MAN vs. MACHINE
When you train a puppy, you give it a cookie every time it rolls over or fetches your slippers. This encourages good behavior. It is the same with robots! Bots with artificial intelligence are trained to play games with something called “reinforcement learning.” A bot is given an objective to do, and if it performs the task well, it is given a reward. Once a robot figures out the correct way to earn the reward, it keeps doing that. It even expands its “moves” in the actions that follow. Bots can gain strategies to get better results as they go.
In 1956 computer developers at Los Alamos Scientific Laboratory created the first computer to defeat a human in a chess-like game. As a result, the computer earned a fun name, Maniac. In the years that followed, more programs were created to compete against humans. They also got cool names like The King, Quest, Deep Thought, and even Chess Genius.
In May 1997, one of those lean, mean machines defeated the number-one world champion in chess. A pair of six-game chess matches were set up with the supercomputer to compete against the most dominant Russian chess champion named Gary Kasparov. A short film was made in 1997 about his chess match vs. Big Blue called The Man vs. The Machine.

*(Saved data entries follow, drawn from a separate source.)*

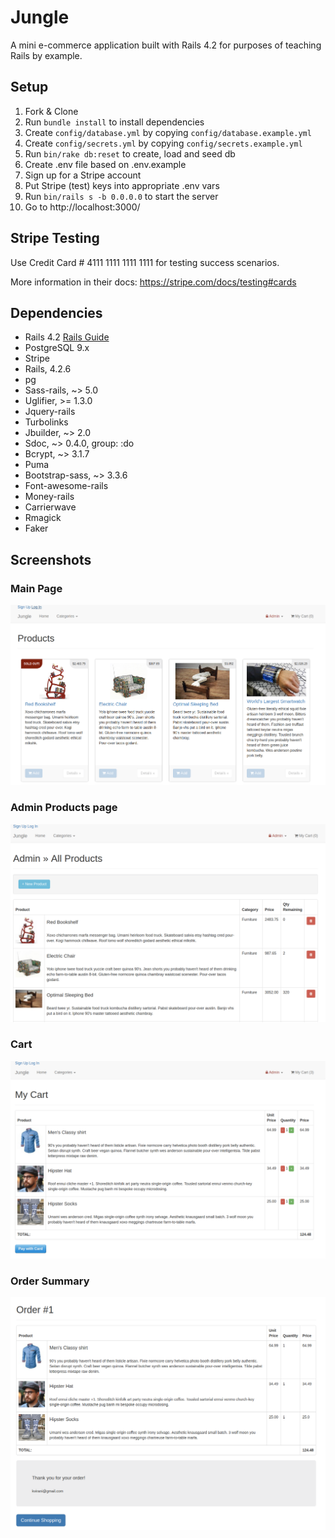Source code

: # Jungle

A mini e-commerce application built with Rails 4.2 for purposes of teaching Rails by example.


## Setup

1. Fork & Clone
2. Run `bundle install` to install dependencies
3. Create `config/database.yml` by copying `config/database.example.yml`
4. Create `config/secrets.yml` by copying `config/secrets.example.yml`
5. Run `bin/rake db:reset` to create, load and seed db
6. Create .env file based on .env.example
7. Sign up for a Stripe account
8. Put Stripe (test) keys into appropriate .env vars
9. Run `bin/rails s -b 0.0.0.0` to start the server
10. Go to http://localhost:3000/

## Stripe Testing

Use Credit Card # 4111 1111 1111 1111 for testing success scenarios.

More information in their docs: <https://stripe.com/docs/testing#cards>

## Dependencies

* Rails 4.2 [Rails Guide](http://guides.rubyonrails.org/v4.2/)
* PostgreSQL 9.x
* Stripe
* Rails, 4.2.6
* pg
* Sass-rails, ~> 5.0
* Uglifier, >= 1.3.0
* Jquery-rails
* Turbolinks
* Jbuilder, ~> 2.0
* Sdoc, ~> 0.4.0, group: :do
* Bcrypt, ~> 3.1.7
* Puma
* Bootstrap-sass, ~> 3.3.6
* Font-awesome-rails
* Money-rails
* Carrierwave
* Rmagick
* Faker

## Screenshots

### Main Page
<img src=app/assets/images/main-page.png>

### Admin Products page
<img src=app/assets/images/admin-products.png>

### Cart
<img src=app/assets/images/cart.png>

### Order Summary
<img src=app/assets/images/order-summary.png>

Today, chess players and computers still interact, but now more chess masters use computers as aides and competition. In addition, there are applications online to play virtual chess games. Fifty years from now, one can only imagine what great things will be happening in the world of artificial intelligence and robotics. Computers can think fast and anticipate multiple chess moves at once. Kasparov’s match was historic because, for the first time, a computer beat a human.
Imagine a Frankenbot that could be built to beat a human at a game. How would the bot do it? What would be that Frankenbot super-skill?